Four decades on from Nelson Piquet's maiden victory, the man who discovered him is recalling their first shared Formula One memory.
"When we found Nelson in Brazil, he came to the track locked in the boot of my car," explains Bernie Ecclestone.
"We didn't have any passes for him but Nelson didn't care. He was old school. He would clean the car. He would pitch in with the mechanics. He was willing to sleep on the floor if he had to. He would do whatever you wanted. He was desperate to be in Formula One."
Piquet would go on to become a triple world champion. Monday marks the 40th anniversary of his first of 23 victories in the sport, ranking him 12th on the all-time list.
Under deep blue Californian skies on March 30, 1980, Piquet delivered a trademark lights-to-flag victory for the Ecclestone-run Brabham team at Long Beach.
It was perhaps ironic that he would claim his maiden triumph on Californian soil, for it was there where his disapproving father, a prominent Brazilian politician, packed him off as a teenager to tennis school.
But Piquet's ambition was to become a Formula One world champion. He returned to his homeland, dropping the surname Souto Maior and adopting his mother's maiden name of Piquet, in a bid to conceal his four-wheeled obsession.
He won back-to-back karting championships. A move to Europe beckoned, and, after romping to the British Formula Three title, he was picked up by Ecclestone.
"When Nelson came to England, he didn't know where he was going to stay, so he told me he would happily sleep under the truck," continues Ecclestone.

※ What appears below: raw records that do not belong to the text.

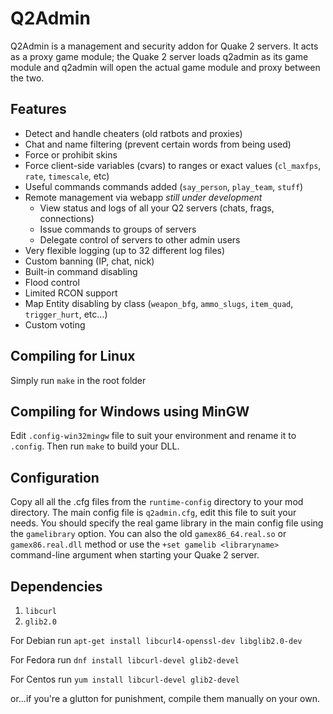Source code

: Q2Admin
==========

Q2Admin is a management and security addon for Quake 2 servers. It acts as a proxy game module; the Quake 2 server loads q2admin as its game module and q2admin will open the actual game module and proxy between the two.


Features
---------
* Detect and handle cheaters (old ratbots and proxies)
* Chat and name filtering (prevent certain words from being used)
* Force or prohibit skins
* Force client-side variables (cvars) to ranges or exact values (`cl_maxfps`, `rate`, `timescale`, etc)
* Useful commands commands added (`say_person`, `play_team`, `stuff`)
* Remote management via webapp *still under development*
  * View status and logs of all your Q2 servers (chats, frags, connections)
  * Issue commands to groups of servers
  * Delegate control of servers to other admin users
* Very flexible logging (up to 32 different log files)
* Custom banning (IP, chat, nick)
* Built-in command disabling
* Flood control
* Limited RCON support
* Map Entity disabling by class (`weapon_bfg`, `ammo_slugs`, `item_quad`, `trigger_hurt`, etc...)
* Custom voting


Compiling for Linux
-------------------
Simply run `make` in the root folder 


Compiling for Windows using MinGW
---------------------
Edit `.config-win32mingw` file to suit your environment and rename it to `.config`. Then run `make` to build your DLL.


Configuration
--------------
Copy all all the .cfg files from the `runtime-config` directory to your mod directory. The main config file is `q2admin.cfg`, edit this file to suit your needs. You should specify the real game library in the main config file using the `gamelibrary` option. You can also the old `gamex86_64.real.so` or `gamex86.real.dll` method or use the `+set gamelib <libraryname>` command-line argument when starting your Quake 2 server.

 
Dependencies
------------
1. `libcurl`
2. `glib2.0`

For Debian run `apt-get install libcurl4-openssl-dev libglib2.0-dev`

For Fedora run `dnf install libcurl-devel glib2-devel`

For Centos run `yum install libcurl-devel glib2-devel`

or...if you're a glutton for punishment, compile them manually on your own.
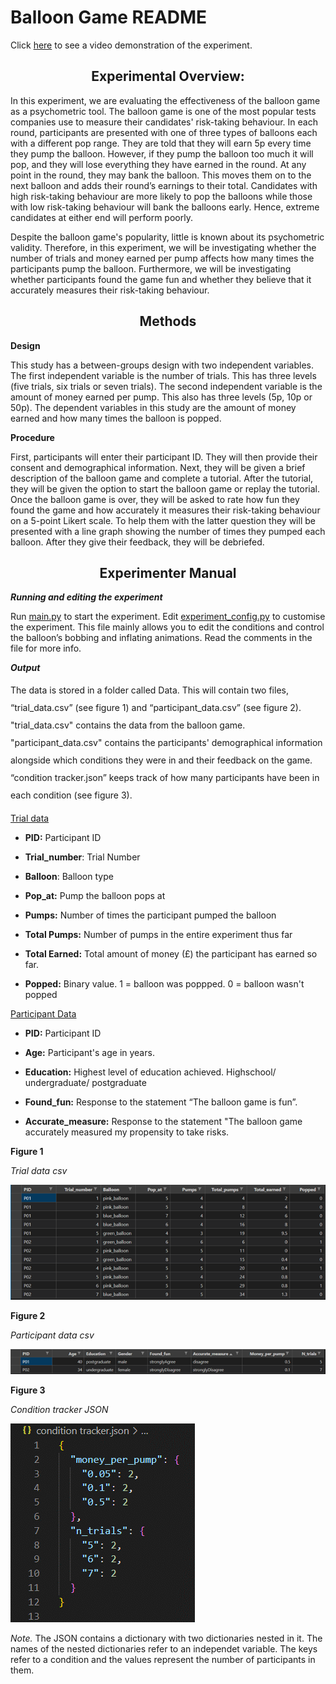 # Balloon Game README

Click [here](demo.mp4) to see a video demonstration of the experiment. 

<center><h2> Experimental Overview: </center></h2>


In this experiment, we are evaluating the effectiveness of the balloon game as a psychometric tool. The balloon game is one of the most popular tests companies use to measure their candidates' risk-taking behaviour. In each round, participants are presented with one of three types of balloons each with a different pop range. They are told that they will earn 5p every time they pump the balloon. However, if they pump the balloon too much it will pop, and they will lose everything they have earned in the round. At any point in the round, they may bank the balloon. This moves them on to the next balloon and adds their round’s earnings to their total. Candidates with high risk-taking behaviour are more likely to pop the balloons while those with low risk-taking behaviour will bank the balloons early. Hence, extreme candidates at either end will perform poorly.

Despite the balloon game's popularity, little is known about its psychometric validity. Therefore, in this experiment, we will be investigating whether the number of trials and money earned per pump affects how many times the participants pump the balloon. Furthermore, we will be investigating whether participants found the game fun and whether they believe that it accurately measures their risk-taking behaviour.  


<center><h2>Methods</center></h2>

**Design**


This study has a between-groups design with two independent variables. The first independent variable is the number of trials. This has three levels (five trials, six trials or seven trials). The second independent variable is the amount of money earned per pump. This also has three levels (5p, 10p or 50p). The dependent variables in this study are the amount of money earned and how many times the balloon is popped.

**Procedure**

First, participants will enter their participant ID. They will then provide their consent and demographical information. Next, they will be given a brief description of the balloon game and complete a tutorial. After the tutorial, they will be given the option to start the balloon game or replay the tutorial. Once the balloon game is over, they will be asked to rate how fun they found the game and how accurately it measures their risk-taking behaviour on a 5-point Likert scale. To help them with the latter question they will be presented with a line graph showing the number of times they pumped each balloon. After they give their feedback, they will be debriefed. 

<center><h2>Experimenter Manual</center></h2>

<b><i>Running and editing the experiment</i></b>


Run [main.py](main.py) to start the experiment. Edit [experiment_config.py](experiment_config.py) to customise the experiment. This file mainly allows you to edit the conditions and control the balloon’s bobbing and inflating animations. Read the comments in the file for more info. 

<b><i>Output</i></b>

<p style="line-height: 2em;">
The data is stored in a folder called Data. This will contain two files, “trial_data.csv” (see figure 1) and “participant_data.csv” (see figure 2). "trial_data.csv" contains the data from the balloon game. "participant_data.csv" contains the participants' demographical information alongside which conditions they were in and their feedback on the game. “condition tracker.json” keeps track of how many participants have been in each condition (see figure 3). 
</p>


<u>Trial data</u>

* **PID:** Participant ID

* **Trial_number**: Trial Number

* **Balloon**: Balloon type

* **Pop_at:** Pump the balloon pops at

* **Pumps:** Number of times the participant pumped the balloon

* **Total Pumps:** Number of pumps in the entire experiment thus far

* **Total Earned:** Total amount of money (£) the participant has earned so far. 

* **Popped:** Binary value. 1 = balloon was poppped. 0 = balloon wasn't popped

<u>Participant Data</u>

* **PID:** Participant ID

* **Age:** Participant's age in years. 

* **Education:** Highest level of education achieved. Highschool/ undergraduate/ postgraduate

* **Found_fun:** Response to the statement “The balloon game is fun”.

* **Accurate_measure:** Response to the statement "The balloon game accurately measured my propensity to take risks. 

**Figure 1**

*Trial data csv*

![Trial data csv](trial_data.png)

**Figure 2**

*Participant data csv*

![participant data csv](participant_data.png)

**Figure 3**

*Condition tracker JSON*

![condition tracker json](condition_tracker_JSON.png)

*Note.* The JSON contains a dictionary with two dictionaries nested in it. The names of the nested dictionaries refer to an independet variable. The keys refer to a condition and the values represent the number of participants in them.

"So, on the first day of testing in 1979, I said to one of our mechanics, Bob Dance: 'Put a sleeping bag under the truck, and tell Nelson that is where he is sleeping. Then we will see if he is really that keen.' He had no problem with it.
"Nelson suddenly discovered a good English sense of humour. He was special. He was a super competitor. He wanted to win."
Piquet would deliver 13 victories and two titles across six seasons for Brabham. A big-money move – reported to be in the region of a then-record £3million – to Williams followed.
It was with the British team where Piquet would be paired with Nigel Mansell, leading to one of sport's most bitter and vicious rivalries.
Mansell hunted down and passed Piquet to win at Silverstone, in one of the best displays by a British driver in F1 history, but it was Piquet who would go on to take the 1987 title despite winning three races to Mansell's six.
John Watson, a five-time grand prix winner who competed against both men, said: "Nigel was a formidable team-mate, and a very courageous driver but he wasn't as astute and smart as Nelson was.
"Nigel would always say: 'The car let me down'. So, Nelson would play on Nigel's weaknesses. He would use any unpleasant mechanisms to get under the skin of his team-mate.
"Nelson knew how to garner a team round him. The Brabham guys loved him for that, and it was the same at Williams, too. Nigel relied solely on what he could do in the car.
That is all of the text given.